Ah, those were the days…
Painful Question #1: Have you managed to create your Magic Money Machine yet?
No?
Surprise! You’re not alone.
Few businesses ever experience the ROI promised by digital advertising. In fact, many suffer a negative ROI. And – as everyone with a calculator knows – the more accurate word for “negative ROI” is “expense.”
Painful Question #2: Is digital advertising an expense to your business, or an investment in your business?
On the face of it, the question seems silly. Expenses are things you limit. Investments are things you maximize. If you don’t advertise, you don’t get leads.
No leads means no customers. No customers means no revenue. No revenue means no profits. No profits means no business.
So, the answer to the question is obvious: advertising must be an investment in your business. Everybody knows this.
Ah, but what if everybody is wrong? What if I proved that your digital advertising is really an expense? And what if I showed you that you’re doing a crap job of minimizing that expense?
Consider the gauntlet thrown down.
How to Burn Money (The Slow Way)
You already know that a huge majority of real-world advertising is useless. (You’ve experienced it. I don’t need to give examples.) You’d save time and effort if you just took that money you were gonna spend on those kind of ads, stacked it in the driveway, soaked it in lighter fluid and tossed a lit cigarette on the pile.
At least you could use it to roast marshmallows.
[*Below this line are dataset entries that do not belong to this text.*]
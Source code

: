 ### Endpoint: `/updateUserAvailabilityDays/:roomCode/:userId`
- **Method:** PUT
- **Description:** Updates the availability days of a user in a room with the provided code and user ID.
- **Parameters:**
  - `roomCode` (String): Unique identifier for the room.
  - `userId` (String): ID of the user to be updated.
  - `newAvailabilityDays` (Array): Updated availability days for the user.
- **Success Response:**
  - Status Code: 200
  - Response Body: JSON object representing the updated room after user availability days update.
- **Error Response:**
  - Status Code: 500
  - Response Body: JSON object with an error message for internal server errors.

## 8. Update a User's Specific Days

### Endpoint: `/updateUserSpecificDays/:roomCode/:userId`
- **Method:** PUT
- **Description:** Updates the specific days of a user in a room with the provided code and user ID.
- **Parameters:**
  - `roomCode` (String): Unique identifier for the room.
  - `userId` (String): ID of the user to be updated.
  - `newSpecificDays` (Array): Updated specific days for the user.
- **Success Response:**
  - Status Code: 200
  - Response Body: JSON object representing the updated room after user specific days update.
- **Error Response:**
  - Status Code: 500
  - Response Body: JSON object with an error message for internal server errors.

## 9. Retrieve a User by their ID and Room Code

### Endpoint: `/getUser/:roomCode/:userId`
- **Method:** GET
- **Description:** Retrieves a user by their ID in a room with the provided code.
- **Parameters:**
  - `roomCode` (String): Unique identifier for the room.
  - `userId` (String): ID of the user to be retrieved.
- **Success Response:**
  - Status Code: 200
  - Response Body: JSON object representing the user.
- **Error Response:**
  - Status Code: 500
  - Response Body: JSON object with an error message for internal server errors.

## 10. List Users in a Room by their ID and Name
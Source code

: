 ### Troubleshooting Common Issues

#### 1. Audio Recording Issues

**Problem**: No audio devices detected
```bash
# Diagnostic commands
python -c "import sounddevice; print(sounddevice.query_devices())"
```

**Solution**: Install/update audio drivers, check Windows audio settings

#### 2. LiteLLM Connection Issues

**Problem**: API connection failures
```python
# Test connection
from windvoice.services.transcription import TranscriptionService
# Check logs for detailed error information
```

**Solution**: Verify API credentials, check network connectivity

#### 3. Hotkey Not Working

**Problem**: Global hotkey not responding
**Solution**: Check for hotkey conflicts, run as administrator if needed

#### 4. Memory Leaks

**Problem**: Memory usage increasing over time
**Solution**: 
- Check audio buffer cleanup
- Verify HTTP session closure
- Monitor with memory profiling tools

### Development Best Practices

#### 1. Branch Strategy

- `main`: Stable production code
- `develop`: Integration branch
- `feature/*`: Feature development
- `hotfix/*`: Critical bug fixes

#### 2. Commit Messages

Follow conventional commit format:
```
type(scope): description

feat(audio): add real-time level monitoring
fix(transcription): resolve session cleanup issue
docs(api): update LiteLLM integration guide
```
Digital advertising provides the same opportunity to burn money, only faster. So, get over the idea that digital advertising is some kind of magic bullet. Do it poorly, and you’ll piss plenty of pennies away. It can be done right, but it requires a focus and discipline.
So, how do you ensure that your digital advertising performs like an investment rather than an expense? Follow these 4 fundamental principles.
1. One Ad – One Goal
Don’t make your digital ads try to accomplish more than one goal.
You wouldn’t tell your toddler to “empty the dishwasher, fold the laundry and set the table for dinner.” But far too many business owners expect a single digital ad to accomplish several different things: make a sale, collect an email address, educate, entertain, illumine, promote awareness.
Make a decision. What one specific action do you want people to take because they read, saw or heard your ad?
Do you want them to buy something from you? Tell someone else about you? Visit a particular website? Scribble in their circa-1984 DayTimer?
Whatever that one specific action may be, make sure your ad makes that one specific action clear, simple, singular and impossible to screw up.
If you make your digital ads try to accomplish more than one goal, you’ll turn your advertising into an expense.
2. Keep Your Promise
The typical goal of a digital ad is to get people to your website, right? You get them to click on that link because you make a promise to them” “If you do this, then I will do that.”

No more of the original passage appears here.